In this case study, we examine a recent complaint we made on behalf of concerned community groups regarding an advertising campaign pertaining to the pop culture caricature, Borat. The case presents a potential pathway for concerned community groups when it comes to public advertising.
Recently, Birchgrove Legal acted on behalf of concerned community figures in relation to offensive public advertisements that were felt discriminatory and inappropriate by sections of the community.
The advertisements in question were billboards, and centered on the infamous character Borat.
The billboard saw Borat posing suggestively with little in the way of clothing to cover him, in the process wearing a ring which contained sacred religious writing in Arabic.
Accordingly, a complaint was submitted with Ad Standards, the body which manages the complaint resolution process of the advertising self-regulation system.
Australian advertisements must comply with the Australian Association of National Advertisers (AANA) Code of Ethics, which is a national standard which advertisements cannot breach.

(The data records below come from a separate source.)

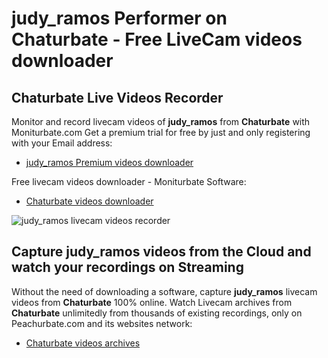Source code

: # judy_ramos Performer on Chaturbate - Free LiveCam videos downloader

## Chaturbate Live Videos Recorder

Monitor and record livecam videos of **judy_ramos** from **Chaturbate** with Moniturbate.com
Get a premium trial for free by just and only registering with your Email address:
* [judy_ramos Premium videos downloader](https://moniturbate.com/request-demo-licence-key.html)

Free livecam videos downloader - Moniturbate Software:
* [Chaturbate videos downloader](https://moniturbate.com/moniturbate-download-software.html)

![judy_ramos livecam videos recorder](https://peachurnet.com/templates/moniturbate-software.png)


## Capture judy_ramos videos from the Cloud and watch your recordings on Streaming

Without the need of downloading a software, capture **judy_ramos** livecam videos from **Chaturbate** 100% online.
Watch Livecam archives from **Chaturbate** unlimitedly from thousands of existing recordings, only on Peachurbate.com and its websites network:
* [Chaturbate videos archives](https://peachurnet.com/)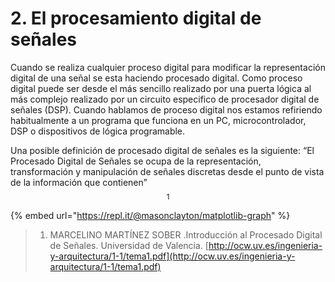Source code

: # 2. El procesamiento digital de señales

Cuando se realiza cualquier proceso digital para modificar la representación digital de una señal se esta haciendo procesado digital. Como proceso digital puede ser desde el más sencillo realizado por una puerta lógica al más complejo realizado por un circuito especifico de procesador digital de señales \(DSP\). Cuando hablamos de proceso digital nos estamos refiriendo habitualmente a un programa que funciona en un PC, microcontrolador, DSP o dispositivos de lógica programable. 

Una posible definición de procesado digital de señales es la siguiente: “El Procesado Digital de Señales se ocupa de la representación, transformación y manipulación de señales discretas desde el punto de vista de la información que contienen” $$^1 $$ 

{% embed url="https://repl.it/@masonclayton/matplotlib-graph" %}

> 1. MARCELINO MARTÍNEZ SOBER .Introducción al Procesado Digital de Señales. Universidad de Valencia. [http://ocw.uv.es/ingenieria-y-arquitectura/1-1/tema1.pdf](http://ocw.uv.es/ingenieria-y-arquitectura/1-1/tema1.pdf)

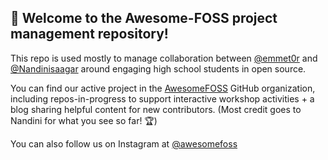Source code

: ## 👋 Welcome to the Awesome-FOSS project management repository!

This repo is used mostly to manage collaboration between [@emmet0r](https://github.com/emmet0r) and [@Nandinisaagar](https://github.com/Nandinisaagar) around engaging high school students in open source. 

You can find our active project in the [AwesomeFOSS](https://github.com/awesomefoss) GitHub organization, including repos-in-progress to support interactive workshop activities + a blog sharing helpful content for new contributors. (Most credit goes to Nandini for what you see so far! 🏆)

You can also follow us on Instagram at [@awesomefoss](https://www.instagram.com/awesomefoss/)

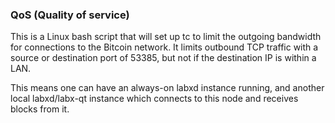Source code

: ### QoS (Quality of service) ###

This is a Linux bash script that will set up tc to limit the outgoing bandwidth for connections to the Bitcoin network. It limits outbound TCP traffic with a source or destination port of 53385, but not if the destination IP is within a LAN.

This means one can have an always-on labxd instance running, and another local labxd/labx-qt instance which connects to this node and receives blocks from it.
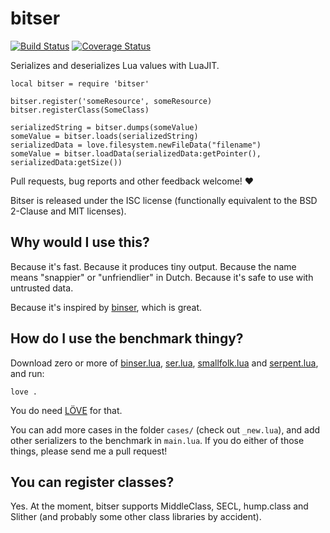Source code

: # bitser

[![Build Status](https://travis-ci.org/gvx/bitser.svg?branch=master)](https://travis-ci.org/gvx/bitser)
[![Coverage Status](https://coveralls.io/repos/github/gvx/bitser/badge.svg?branch=master)](https://coveralls.io/github/gvx/bitser?branch=master)

Serializes and deserializes Lua values with LuaJIT.

    local bitser = require 'bitser'

    bitser.register('someResource', someResource)
    bitser.registerClass(SomeClass)

    serializedString = bitser.dumps(someValue)
    someValue = bitser.loads(serializedString)
    serializedData = love.filesystem.newFileData("filename")
    someValue = bitser.loadData(serializedData:getPointer(), serializedData:getSize())

Pull requests, bug reports and other feedback welcome! :heart:

Bitser is released under the ISC license (functionally equivalent to the BSD
2-Clause and MIT licenses).

## Why would I use this?

Because it's fast. Because it produces tiny output. Because the name means "snappier"
or "unfriendlier" in Dutch. Because it's safe to use with untrusted data.

Because it's inspired by [binser](https://github.com/bakpakin/binser), which is great.

## How do I use the benchmark thingy?

Download zero or more of [binser.lua](https://github.com/bakpakin/binser/master/binser.lua),
[ser.lua](https://github.com.com/gvx/Ser/master/ser.lua),
[smallfolk.lua](https://github.com/gvx/Smallfolk/raw/master/smallfolk.lua) and
[serpent.lua](https://github.com/pkulchenko/serpent/raw/master/src/serpent.lua), and run:

    love .

You do need [LÖVE](https://love2d.org/) for that.

You can add more cases in the folder `cases/` (check out `_new.lua`), and add other
serializers to the benchmark in `main.lua`. If you do either of those things, please
send me a pull request!

## You can register classes?

Yes. At the moment, bitser supports MiddleClass, SECL, hump.class and Slither (and
probably some other class libraries by accident).

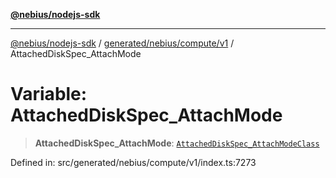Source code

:[**@nebius/nodejs-sdk**](../../../../../README.md)

***

[@nebius/nodejs-sdk](../../../../../README.md) / [generated/nebius/compute/v1](../README.md) / AttachedDiskSpec\_AttachMode

# Variable: AttachedDiskSpec\_AttachMode

> **AttachedDiskSpec\_AttachMode**: [`AttachedDiskSpec_AttachModeClass`](../type-aliases/AttachedDiskSpec_AttachModeClass.md)

Defined in: src/generated/nebius/compute/v1/index.ts:7273
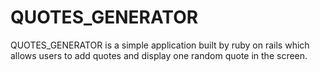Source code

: # QUOTES_GENERATOR

QUOTES_GENERATOR is a simple application built by ruby on rails which allows users to add quotes and display one random quote in the screen. 
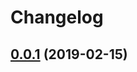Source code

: # Changelog

## [0.0.1](https://github.com/Songmu/gauthor/compare/0a300d82cbed...0.0.1) (2019-02-15)

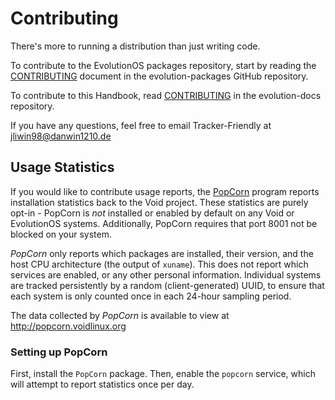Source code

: # Contributing

There's more to running a distribution than just writing code.

To contribute to the EvolutionOS packages repository, start by reading the
[CONTRIBUTING](https://github.com/evolution-linux/evolution-packages/blob/master/CONTRIBUTING.md)
document in the evolution-packages GitHub repository.

To contribute to this Handbook, read
[CONTRIBUTING](https://github.com/evolution-linux/evolution-docs/blob/master/CONTRIBUTING.md)
in the evolution-docs repository.

If you have any questions, feel free to email Tracker-Friendly at jliwin98@danwin1210.de

## Usage Statistics

If you would like to contribute usage reports, the
[PopCorn](https://github.com/the-maldridge/popcorn) program reports installation
statistics back to the Void project. These statistics are purely opt-in -
PopCorn is *not* installed or enabled by default on any Void or EvolutionOS systems.
Additionally, PopCorn requires that port 8001 not be blocked on your system.

*PopCorn* only reports which packages are installed, their version, and the host
CPU architecture (the output of `xuname`). This does not report which services
are enabled, or any other personal information. Individual systems are tracked
persistently by a random (client-generated) UUID, to ensure that each system is
only counted once in each 24-hour sampling period.

The data collected by *PopCorn* is available to view at
<http://popcorn.voidlinux.org>

### Setting up PopCorn

First, install the `PopCorn` package. Then, enable the `popcorn` service, which
will attempt to report statistics once per day.
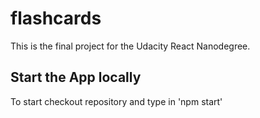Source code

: # flashcards

This is the final project for the Udacity React Nanodegree.

## Start the App locally

To start checkout repository and type in 'npm start'
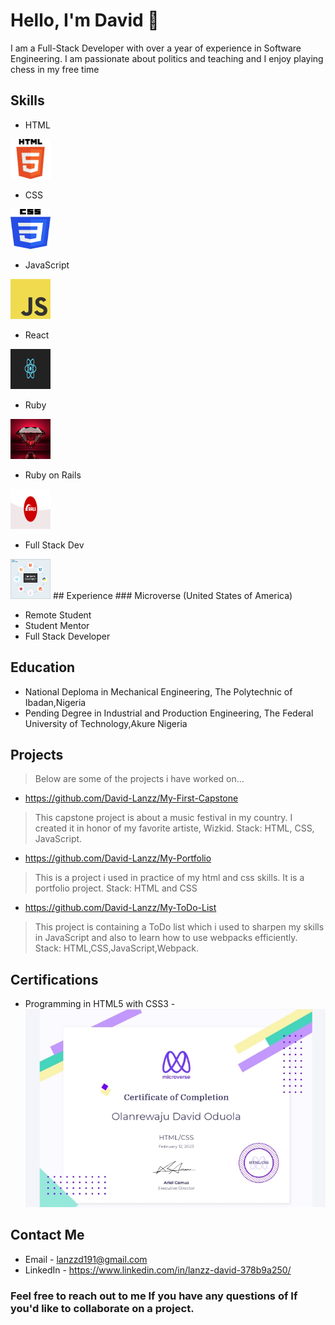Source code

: # Hello, I'm David 👋

I am a Full-Stack Developer with over a year of experience in Software Engineering.
I am passionate about politics and teaching and I enjoy playing chess in my free time

## Skills

- HTML  
<img src = './html.png' style="width:4rem;height: 4rem;" alt='html'>

- CSS  
<img src = './css.png' style="width:4rem;height: 4rem;" alt='css'>

- JavaScript 
<img src = './JavaScript-logo.png' style="width:4rem;height: 4rem;" alt='JavaScript-logo'>

- React 
<img src = './react.png' style="width:4rem;height: 4rem;" alt='react'>

- Ruby  
<img src = './ruby.jpg' style="width:4rem;height: 4rem;" alt='ruby'>

- Ruby on Rails 
<img src = './rails.png' style="width:4rem;height: 4rem;" alt='rails'>

- Full Stack Dev 
<img src = './full-stack.png' style="width:4rem;height: 4rem;" alt='full-stack'>
## Experience
### Microverse (United States of America)

- Remote Student
- Student Mentor
- Full Stack Developer

## Education

- National Deploma in Mechanical Engineering, The Polytechnic of Ibadan,Nigeria
- Pending Degree in Industrial and Production Engineering, The Federal University of Technology,Akure Nigeria

## Projects
> Below are some of the projects i have worked on...

- https://github.com/David-Lanzz/My-First-Capstone
> This capstone project is about a music festival in my country. I created it in honor of my favorite artiste, Wizkid. Stack: HTML, CSS, JavaScript.

- https://github.com/David-Lanzz/My-Portfolio
> This is a project i used in practice of my html and css skills. It is a portfolio project. Stack: HTML and CSS

- https://github.com/David-Lanzz/My-ToDo-List
> This project is containing a ToDo list which i used to sharpen my skills in JavaScript and also to learn how to use webpacks efficiently. Stack: HTML,CSS,JavaScript,Webpack.

## Certifications

- Programming in HTML5 with CSS3 - <img src = './cert.jpg' alt='rails'>
## Contact Me

- Email - lanzzd191@gmail.com
- LinkedIn - https://www.linkedin.com/in/lanzz-david-378b9a250/


### Feel free to reach out to me If you have any questions of If you'd like to collaborate on a project.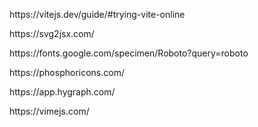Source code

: <p>https://vitejs.dev/guide/#trying-vite-online</p>
<p>https://svg2jsx.com/</p>
<p>https://fonts.google.com/specimen/Roboto?query=roboto</p>
<p>https://phosphoricons.com/</p>
<p>https://app.hygraph.com/</p>
<p>https://vimejs.com/</p>
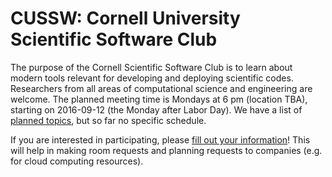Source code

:# CUSSW: Cornell University Scientific Software Club

The purpose of the Cornell Scientific Software Club is to learn about
modern tools relevant for developing and deploying scientific codes.
Researchers from all areas of computational science and engineering
are welcome.  The planned meeting time is Mondays at 6 pm (location TBA),
starting on 2016-09-12 (the Monday after Labor Day).  We have a list of
[planned topics](notes/plans.md), but so far no specific schedule.

If you are interested in participating, please 
[fill out your information](https://goo.gl/forms/DsyadREHowaC04To1)!
This will help in making room requests and planning requests to companies (e.g.
for cloud computing resources).
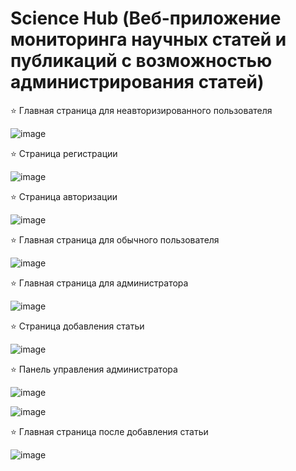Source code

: # Science Hub (Веб-приложение мониторинга научных статей и публикаций с возможностью администрирования статей)

⭐ Главная страница для неавторизированного пользователя

 ![image](https://github.com/Lunat11cc/Science-Hub-Hackathon/assets/107105044/da588ea5-ebc2-47c8-930e-548cde532aae)


⭐ Страница регистрации

 ![image](https://github.com/Lunat11cc/Science-Hub-Hackathon/assets/107105044/6dade9bc-c81f-437c-928b-f1dacb0108fb)


⭐ Страница авторизации

 ![image](https://github.com/Lunat11cc/Science-Hub-Hackathon/assets/107105044/c1a70296-0c01-4877-b5e6-3f0c6a25021c)


⭐ Главная страница для обычного пользователя

 ![image](https://github.com/Lunat11cc/Science-Hub-Hackathon/assets/107105044/175b2b2f-24a4-497e-8664-ee958c450803)


⭐ Главная страница для администратора
 
 ![image](https://github.com/Lunat11cc/Science-Hub-Hackathon/assets/107105044/29294351-8ff9-4881-a920-fc76774106f8)


⭐ Страница добавления статьи

 ![image](https://github.com/Lunat11cc/Science-Hub-Hackathon/assets/107105044/8d8204b8-67fb-4618-94e7-38e6fda5d408)


⭐ Панель управления администратора

 ![image](https://github.com/Lunat11cc/Science-Hub-Hackathon/assets/107105044/896adf55-e05e-410c-b828-c6c68ae51c7b)

 ![image](https://github.com/Lunat11cc/Science-Hub-Hackathon/assets/107105044/b6d2896e-cdab-46cd-b644-0d6fe897825c)


⭐ Главная страница после добавления статьи

 ![image](https://github.com/Lunat11cc/Science-Hub-Hackathon/assets/107105044/89affafc-1bc9-4a94-b531-06858de9005a)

Birchgrove Legal asserted that the advertisement in question had breached Code of Ethics Section 2.1, which refers to the discrimination and vilification of specific religions in advertisements, Code of Ethics Section 2.2 which refers to the use of sexual appeal in a manner that is exploitative or degrading of a group of people , and Code of Ethics Section 2.4 which refers to the use of sex, sexuality and nudity with sensitivity to the relevant audience of the advertisement.
This case study presents a potential pathway for other community organisations seeking to remove offensive advertising content.
Birchgrove Legal would like to thank the Ad Standards Community Panel for its serious consideration of our assertions, namely that it did not give proper regard to the provisions of the AANA Code of Ethics.